## EXERCISE
When you reach the line with "This is the" in the data below, begin printing lines exactly, and stop once the line with "to construct it." has been printed.

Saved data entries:
━━━━━━━━

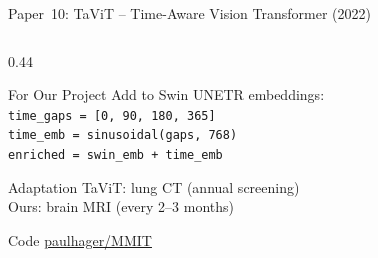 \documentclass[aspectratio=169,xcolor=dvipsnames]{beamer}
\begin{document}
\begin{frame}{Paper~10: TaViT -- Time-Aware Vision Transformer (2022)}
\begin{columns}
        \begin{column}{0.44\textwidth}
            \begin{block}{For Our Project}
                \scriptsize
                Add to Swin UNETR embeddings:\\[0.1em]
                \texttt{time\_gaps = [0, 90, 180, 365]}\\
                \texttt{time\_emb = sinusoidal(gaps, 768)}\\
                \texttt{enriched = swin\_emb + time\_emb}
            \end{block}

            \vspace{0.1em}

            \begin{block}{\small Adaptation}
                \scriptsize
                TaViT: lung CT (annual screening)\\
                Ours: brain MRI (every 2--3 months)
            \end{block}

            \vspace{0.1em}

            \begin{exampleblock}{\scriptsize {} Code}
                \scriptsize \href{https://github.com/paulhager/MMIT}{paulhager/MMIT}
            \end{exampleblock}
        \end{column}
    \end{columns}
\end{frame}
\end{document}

━━━━━━━━

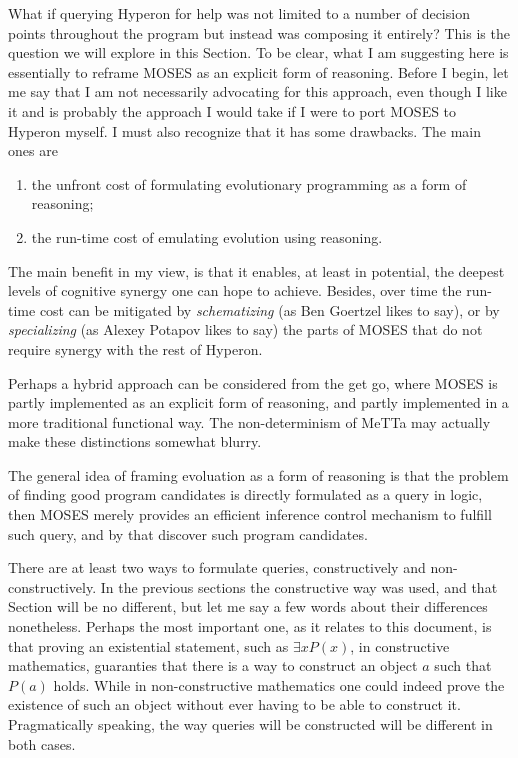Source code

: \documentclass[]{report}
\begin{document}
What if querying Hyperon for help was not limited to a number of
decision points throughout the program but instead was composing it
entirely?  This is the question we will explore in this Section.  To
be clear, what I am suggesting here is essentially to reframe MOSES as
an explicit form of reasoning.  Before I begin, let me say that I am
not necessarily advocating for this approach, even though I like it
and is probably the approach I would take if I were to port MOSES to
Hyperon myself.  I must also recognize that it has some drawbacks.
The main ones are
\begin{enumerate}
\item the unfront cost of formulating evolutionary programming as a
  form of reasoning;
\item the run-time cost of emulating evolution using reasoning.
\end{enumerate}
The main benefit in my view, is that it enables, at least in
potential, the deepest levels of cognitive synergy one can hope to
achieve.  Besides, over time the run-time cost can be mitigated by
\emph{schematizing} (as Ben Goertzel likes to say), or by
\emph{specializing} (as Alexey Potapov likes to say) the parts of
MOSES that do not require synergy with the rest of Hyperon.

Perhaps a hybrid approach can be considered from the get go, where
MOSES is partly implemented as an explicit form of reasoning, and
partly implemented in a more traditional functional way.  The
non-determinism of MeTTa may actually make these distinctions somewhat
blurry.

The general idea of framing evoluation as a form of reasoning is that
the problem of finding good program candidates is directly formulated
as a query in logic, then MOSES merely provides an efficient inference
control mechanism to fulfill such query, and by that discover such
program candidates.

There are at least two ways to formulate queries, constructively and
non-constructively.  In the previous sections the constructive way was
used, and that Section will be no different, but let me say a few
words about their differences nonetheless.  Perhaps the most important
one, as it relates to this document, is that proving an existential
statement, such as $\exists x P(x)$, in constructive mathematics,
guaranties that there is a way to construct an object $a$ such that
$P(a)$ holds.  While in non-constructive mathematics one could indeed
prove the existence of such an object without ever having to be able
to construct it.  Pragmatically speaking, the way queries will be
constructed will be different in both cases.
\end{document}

━━━━━━━━

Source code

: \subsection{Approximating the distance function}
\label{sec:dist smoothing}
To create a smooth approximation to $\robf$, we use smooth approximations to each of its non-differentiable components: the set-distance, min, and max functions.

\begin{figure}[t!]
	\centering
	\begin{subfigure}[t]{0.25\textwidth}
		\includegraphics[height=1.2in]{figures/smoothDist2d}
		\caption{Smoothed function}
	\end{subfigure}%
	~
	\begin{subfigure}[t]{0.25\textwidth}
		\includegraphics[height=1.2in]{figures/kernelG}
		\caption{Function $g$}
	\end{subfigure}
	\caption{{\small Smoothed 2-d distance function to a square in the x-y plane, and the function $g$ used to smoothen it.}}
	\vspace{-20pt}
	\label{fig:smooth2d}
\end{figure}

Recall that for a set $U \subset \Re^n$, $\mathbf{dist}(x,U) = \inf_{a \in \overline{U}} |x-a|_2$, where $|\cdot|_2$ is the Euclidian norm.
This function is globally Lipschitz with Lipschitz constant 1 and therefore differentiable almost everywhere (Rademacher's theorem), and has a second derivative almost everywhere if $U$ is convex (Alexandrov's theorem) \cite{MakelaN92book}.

━━━━━━━━

## WRITTEN ANSWER
entirely?  This is the question we will explore in this Section.  To
be clear, what I am suggesting here is essentially to reframe MOSES as
an explicit form of reasoning.  Before I begin, let me say that I am
not necessarily advocating for this approach, even though I like it
and is probably the approach I would take if I were to port MOSES to
Hyperon myself.  I must also recognize that it has some drawbacks.
The main ones are
\begin{enumerate}
\item the unfront cost of formulating evolutionary programming as a
  form of reasoning;
\item the run-time cost of emulating evolution using reasoning.
\end{enumerate}
The main benefit in my view, is that it enables, at least in
potential, the deepest levels of cognitive synergy one can hope to
achieve.  Besides, over time the run-time cost can be mitigated by
\emph{schematizing} (as Ben Goertzel likes to say), or by
\emph{specializing} (as Alexey Potapov likes to say) the parts of
MOSES that do not require synergy with the rest of Hyperon.

Perhaps a hybrid approach can be considered from the get go, where
MOSES is partly implemented as an explicit form of reasoning, and
partly implemented in a more traditional functional way.  The
non-determinism of MeTTa may actually make these distinctions somewhat
blurry.

The general idea of framing evoluation as a form of reasoning is that
the problem of finding good program candidates is directly formulated
as a query in logic, then MOSES merely provides an efficient inference
control mechanism to fulfill such query, and by that discover such
program candidates.

There are at least two ways to formulate queries, constructively and
non-constructively.  In the previous sections the constructive way was
used, and that Section will be no different, but let me say a few
words about their differences nonetheless.  Perhaps the most important
one, as it relates to this document, is that proving an existential
statement, such as $\exists x P(x)$, in constructive mathematics,
guaranties that there is a way to construct an object $a$ such that
$P(a)$ holds.  While in non-constructive mathematics one could indeed
prove the existence of such an object without ever having to be able
to construct it.  Pragmatically speaking, the way queries will be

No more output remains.